Stored data entries:

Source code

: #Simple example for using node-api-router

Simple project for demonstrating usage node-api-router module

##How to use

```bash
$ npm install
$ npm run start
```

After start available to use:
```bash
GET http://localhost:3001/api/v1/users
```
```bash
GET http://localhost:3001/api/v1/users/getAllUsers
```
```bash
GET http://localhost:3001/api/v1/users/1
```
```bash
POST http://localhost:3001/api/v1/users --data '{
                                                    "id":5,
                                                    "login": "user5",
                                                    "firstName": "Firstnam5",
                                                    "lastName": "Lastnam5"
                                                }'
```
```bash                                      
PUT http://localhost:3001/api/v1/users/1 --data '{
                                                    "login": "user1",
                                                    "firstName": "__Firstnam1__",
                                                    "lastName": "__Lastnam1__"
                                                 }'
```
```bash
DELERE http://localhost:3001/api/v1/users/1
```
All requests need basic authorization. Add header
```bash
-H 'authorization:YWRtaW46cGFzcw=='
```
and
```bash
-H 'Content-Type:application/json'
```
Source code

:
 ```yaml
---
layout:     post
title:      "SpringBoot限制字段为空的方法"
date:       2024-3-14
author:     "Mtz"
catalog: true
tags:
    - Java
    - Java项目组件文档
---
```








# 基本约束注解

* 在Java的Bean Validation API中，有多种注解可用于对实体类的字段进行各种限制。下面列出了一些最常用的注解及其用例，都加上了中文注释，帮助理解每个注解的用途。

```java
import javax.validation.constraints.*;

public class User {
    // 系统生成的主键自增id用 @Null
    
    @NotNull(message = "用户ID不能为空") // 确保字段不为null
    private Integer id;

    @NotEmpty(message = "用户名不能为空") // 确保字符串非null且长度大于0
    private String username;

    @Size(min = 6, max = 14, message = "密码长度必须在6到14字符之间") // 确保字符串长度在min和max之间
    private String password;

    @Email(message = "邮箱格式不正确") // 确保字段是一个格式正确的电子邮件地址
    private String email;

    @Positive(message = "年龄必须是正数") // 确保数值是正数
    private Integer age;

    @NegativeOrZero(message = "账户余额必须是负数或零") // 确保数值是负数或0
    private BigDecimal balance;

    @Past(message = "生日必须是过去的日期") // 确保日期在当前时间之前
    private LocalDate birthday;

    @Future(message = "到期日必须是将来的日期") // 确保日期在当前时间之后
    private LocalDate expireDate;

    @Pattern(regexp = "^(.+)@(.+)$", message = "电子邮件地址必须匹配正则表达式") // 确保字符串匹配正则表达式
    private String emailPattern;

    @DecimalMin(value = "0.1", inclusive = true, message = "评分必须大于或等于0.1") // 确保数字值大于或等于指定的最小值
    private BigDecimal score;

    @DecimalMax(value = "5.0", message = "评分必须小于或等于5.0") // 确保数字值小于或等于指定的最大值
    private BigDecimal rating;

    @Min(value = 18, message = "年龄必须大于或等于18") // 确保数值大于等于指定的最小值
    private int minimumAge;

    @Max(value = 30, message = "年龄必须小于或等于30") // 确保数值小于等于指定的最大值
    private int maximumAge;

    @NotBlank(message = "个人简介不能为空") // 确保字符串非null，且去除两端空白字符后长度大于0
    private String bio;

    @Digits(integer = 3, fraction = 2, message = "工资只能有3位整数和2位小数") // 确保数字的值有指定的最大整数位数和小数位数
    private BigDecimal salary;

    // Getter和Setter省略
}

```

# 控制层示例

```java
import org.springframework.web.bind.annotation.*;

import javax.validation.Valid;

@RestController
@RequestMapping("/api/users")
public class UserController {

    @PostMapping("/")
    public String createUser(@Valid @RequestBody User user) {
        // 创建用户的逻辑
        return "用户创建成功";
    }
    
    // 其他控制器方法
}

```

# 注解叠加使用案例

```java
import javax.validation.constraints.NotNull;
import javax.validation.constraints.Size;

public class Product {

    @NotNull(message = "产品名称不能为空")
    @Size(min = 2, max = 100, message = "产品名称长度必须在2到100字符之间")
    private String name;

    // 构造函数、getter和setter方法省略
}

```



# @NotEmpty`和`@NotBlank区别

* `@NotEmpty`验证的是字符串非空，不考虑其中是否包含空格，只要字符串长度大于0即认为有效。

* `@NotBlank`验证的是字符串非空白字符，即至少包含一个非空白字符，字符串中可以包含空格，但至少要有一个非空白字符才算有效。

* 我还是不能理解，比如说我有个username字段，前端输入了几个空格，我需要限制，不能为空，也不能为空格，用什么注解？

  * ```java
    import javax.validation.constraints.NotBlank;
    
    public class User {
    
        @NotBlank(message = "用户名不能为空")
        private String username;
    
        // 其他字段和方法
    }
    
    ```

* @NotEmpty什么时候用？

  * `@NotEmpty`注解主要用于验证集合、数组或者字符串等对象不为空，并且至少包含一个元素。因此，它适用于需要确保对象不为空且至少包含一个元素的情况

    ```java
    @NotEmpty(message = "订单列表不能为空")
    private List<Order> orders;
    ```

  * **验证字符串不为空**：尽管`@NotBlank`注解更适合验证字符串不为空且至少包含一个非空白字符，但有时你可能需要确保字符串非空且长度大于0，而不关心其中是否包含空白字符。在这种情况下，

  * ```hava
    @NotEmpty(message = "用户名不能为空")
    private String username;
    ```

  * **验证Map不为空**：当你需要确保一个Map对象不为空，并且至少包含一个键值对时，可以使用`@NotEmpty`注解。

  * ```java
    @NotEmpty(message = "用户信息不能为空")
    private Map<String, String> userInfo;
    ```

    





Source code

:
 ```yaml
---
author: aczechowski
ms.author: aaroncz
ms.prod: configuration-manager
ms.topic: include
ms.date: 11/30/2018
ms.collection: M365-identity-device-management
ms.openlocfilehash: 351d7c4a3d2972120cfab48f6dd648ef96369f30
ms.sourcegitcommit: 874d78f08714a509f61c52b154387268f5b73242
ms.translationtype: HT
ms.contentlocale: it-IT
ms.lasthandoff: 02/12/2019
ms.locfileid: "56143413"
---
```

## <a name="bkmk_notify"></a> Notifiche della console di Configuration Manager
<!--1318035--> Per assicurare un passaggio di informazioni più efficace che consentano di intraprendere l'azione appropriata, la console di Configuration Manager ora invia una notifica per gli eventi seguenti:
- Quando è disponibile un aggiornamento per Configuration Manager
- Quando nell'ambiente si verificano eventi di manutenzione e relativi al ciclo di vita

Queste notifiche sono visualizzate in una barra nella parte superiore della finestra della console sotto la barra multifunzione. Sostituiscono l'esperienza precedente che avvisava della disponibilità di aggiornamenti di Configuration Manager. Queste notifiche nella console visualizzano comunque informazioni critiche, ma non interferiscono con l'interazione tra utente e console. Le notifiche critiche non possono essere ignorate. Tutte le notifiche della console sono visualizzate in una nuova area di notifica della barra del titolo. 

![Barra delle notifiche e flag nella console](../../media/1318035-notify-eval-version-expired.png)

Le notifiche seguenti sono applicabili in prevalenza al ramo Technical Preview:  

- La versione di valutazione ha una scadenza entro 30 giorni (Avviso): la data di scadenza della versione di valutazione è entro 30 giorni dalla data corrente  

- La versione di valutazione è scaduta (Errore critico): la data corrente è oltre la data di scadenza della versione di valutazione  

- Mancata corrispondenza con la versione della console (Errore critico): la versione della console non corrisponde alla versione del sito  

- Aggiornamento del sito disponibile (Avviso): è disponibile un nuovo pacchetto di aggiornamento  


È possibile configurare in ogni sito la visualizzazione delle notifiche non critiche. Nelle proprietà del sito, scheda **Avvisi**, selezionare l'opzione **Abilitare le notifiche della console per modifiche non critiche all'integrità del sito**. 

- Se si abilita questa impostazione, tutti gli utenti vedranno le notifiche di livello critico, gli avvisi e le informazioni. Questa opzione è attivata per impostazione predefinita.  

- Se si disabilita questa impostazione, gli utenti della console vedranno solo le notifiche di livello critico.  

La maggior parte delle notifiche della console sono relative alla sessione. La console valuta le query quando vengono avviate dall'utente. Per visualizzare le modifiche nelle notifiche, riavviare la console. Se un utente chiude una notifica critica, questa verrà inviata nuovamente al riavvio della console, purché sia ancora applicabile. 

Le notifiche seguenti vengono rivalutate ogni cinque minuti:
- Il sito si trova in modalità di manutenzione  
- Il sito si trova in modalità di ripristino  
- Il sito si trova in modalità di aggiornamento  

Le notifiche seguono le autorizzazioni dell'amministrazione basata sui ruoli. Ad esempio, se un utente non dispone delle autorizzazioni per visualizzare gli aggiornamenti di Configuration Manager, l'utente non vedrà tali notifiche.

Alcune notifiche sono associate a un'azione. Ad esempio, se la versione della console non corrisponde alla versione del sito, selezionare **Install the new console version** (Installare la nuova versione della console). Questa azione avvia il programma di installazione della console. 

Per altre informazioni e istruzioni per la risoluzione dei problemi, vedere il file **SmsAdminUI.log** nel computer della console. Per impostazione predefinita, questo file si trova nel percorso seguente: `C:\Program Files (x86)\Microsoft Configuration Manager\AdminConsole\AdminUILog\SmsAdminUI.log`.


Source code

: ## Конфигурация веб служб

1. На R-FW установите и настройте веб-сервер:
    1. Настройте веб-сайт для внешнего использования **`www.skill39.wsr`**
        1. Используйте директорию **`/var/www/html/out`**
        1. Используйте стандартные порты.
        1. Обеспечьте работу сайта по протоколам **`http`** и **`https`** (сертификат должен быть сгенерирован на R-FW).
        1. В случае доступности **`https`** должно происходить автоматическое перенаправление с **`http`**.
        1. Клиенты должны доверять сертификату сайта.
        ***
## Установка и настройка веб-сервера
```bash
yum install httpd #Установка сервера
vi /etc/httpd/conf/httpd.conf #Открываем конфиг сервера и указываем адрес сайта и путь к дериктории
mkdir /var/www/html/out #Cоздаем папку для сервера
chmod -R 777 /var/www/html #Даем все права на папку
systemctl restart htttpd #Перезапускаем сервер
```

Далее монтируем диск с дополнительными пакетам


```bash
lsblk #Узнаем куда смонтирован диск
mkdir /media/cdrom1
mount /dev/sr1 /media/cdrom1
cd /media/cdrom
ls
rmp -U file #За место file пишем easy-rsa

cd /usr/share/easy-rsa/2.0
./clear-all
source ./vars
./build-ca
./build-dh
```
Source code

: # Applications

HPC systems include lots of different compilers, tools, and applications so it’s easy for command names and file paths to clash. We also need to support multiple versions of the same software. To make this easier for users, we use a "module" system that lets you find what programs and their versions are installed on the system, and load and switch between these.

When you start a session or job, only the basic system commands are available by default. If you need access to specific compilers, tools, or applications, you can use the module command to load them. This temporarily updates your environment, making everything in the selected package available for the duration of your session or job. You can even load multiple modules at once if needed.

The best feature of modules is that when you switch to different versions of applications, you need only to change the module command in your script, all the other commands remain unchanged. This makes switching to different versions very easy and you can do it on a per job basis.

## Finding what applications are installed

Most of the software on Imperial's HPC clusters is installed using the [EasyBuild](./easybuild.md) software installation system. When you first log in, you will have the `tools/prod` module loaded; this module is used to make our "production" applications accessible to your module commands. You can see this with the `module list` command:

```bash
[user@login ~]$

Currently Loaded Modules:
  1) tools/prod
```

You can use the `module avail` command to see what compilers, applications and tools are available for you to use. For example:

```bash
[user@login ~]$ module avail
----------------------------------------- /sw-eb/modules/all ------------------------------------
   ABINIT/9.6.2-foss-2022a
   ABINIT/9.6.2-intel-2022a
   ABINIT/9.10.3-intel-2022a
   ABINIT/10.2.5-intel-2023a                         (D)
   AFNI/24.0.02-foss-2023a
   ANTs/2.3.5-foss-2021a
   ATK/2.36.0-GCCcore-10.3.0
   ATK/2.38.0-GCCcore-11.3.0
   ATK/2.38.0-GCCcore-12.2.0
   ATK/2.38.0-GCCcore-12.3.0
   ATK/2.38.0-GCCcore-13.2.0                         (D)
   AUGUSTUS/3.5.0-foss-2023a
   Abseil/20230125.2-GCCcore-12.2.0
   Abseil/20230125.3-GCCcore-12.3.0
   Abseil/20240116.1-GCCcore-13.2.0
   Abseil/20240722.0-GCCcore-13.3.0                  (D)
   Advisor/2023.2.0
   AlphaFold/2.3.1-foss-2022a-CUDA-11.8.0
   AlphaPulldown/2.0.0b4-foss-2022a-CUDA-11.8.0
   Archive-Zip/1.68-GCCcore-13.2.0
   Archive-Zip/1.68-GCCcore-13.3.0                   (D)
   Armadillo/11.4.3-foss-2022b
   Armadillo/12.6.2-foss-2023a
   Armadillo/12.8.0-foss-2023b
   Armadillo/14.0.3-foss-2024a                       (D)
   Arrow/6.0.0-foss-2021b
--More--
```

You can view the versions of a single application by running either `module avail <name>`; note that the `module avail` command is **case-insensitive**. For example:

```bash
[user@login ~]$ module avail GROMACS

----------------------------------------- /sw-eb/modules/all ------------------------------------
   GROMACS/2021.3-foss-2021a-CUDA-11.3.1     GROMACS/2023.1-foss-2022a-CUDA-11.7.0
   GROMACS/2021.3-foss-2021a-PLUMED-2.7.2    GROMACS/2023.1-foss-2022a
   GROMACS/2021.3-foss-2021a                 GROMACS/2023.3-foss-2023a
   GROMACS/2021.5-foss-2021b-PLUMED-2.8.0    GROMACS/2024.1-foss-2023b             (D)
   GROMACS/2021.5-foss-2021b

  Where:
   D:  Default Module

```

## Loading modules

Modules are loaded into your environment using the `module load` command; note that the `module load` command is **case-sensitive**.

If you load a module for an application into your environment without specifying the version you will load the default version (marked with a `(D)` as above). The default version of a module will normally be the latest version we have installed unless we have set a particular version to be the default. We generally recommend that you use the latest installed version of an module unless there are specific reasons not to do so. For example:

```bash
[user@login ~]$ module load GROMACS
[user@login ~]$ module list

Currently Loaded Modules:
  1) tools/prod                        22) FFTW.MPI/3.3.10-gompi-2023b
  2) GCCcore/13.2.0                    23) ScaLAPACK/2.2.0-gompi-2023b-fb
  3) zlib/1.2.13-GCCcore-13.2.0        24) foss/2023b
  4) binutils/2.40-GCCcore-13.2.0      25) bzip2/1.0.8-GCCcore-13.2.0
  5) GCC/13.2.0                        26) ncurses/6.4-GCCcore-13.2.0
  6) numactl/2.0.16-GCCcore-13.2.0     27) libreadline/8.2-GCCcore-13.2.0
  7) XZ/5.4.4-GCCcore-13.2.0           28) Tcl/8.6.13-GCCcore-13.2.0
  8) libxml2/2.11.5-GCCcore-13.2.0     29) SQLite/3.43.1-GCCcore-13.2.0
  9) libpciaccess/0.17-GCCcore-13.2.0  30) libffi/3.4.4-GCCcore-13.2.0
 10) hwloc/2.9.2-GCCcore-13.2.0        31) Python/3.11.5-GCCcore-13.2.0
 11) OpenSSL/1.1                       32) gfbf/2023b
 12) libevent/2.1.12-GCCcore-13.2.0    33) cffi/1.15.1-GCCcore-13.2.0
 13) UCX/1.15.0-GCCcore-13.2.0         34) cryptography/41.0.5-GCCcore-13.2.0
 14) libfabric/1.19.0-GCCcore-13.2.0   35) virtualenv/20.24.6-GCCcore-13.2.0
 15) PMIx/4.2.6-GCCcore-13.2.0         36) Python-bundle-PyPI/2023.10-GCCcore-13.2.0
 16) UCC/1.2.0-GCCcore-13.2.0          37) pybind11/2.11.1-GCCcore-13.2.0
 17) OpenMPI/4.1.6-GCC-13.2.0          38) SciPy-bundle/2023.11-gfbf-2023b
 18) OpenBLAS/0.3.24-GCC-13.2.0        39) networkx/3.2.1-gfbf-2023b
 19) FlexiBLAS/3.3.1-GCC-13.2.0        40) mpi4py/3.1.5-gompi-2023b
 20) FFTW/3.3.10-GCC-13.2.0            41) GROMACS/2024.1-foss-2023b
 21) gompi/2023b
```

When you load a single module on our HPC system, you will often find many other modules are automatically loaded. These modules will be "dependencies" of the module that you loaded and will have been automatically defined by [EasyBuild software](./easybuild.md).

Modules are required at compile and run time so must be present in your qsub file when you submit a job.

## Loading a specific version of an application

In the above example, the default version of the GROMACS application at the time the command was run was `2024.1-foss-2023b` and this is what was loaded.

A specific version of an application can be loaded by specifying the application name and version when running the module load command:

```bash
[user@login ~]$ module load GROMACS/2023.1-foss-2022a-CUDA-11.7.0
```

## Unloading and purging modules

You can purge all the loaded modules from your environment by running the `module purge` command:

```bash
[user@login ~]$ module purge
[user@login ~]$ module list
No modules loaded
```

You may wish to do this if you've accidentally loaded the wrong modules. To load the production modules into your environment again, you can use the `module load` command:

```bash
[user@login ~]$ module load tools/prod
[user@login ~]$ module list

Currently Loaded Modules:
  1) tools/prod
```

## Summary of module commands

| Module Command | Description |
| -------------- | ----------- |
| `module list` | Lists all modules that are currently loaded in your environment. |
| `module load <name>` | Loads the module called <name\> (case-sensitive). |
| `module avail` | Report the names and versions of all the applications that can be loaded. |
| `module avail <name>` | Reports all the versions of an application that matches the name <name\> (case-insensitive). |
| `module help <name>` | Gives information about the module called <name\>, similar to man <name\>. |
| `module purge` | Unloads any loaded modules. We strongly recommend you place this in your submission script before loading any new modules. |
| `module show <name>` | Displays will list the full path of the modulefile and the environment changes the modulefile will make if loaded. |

▶ [AIM OF THE EXERCISE]: For the records above, state how many lines contain "switch". Add nothing to the number.

▶ [WRITTEN REPLY]: 2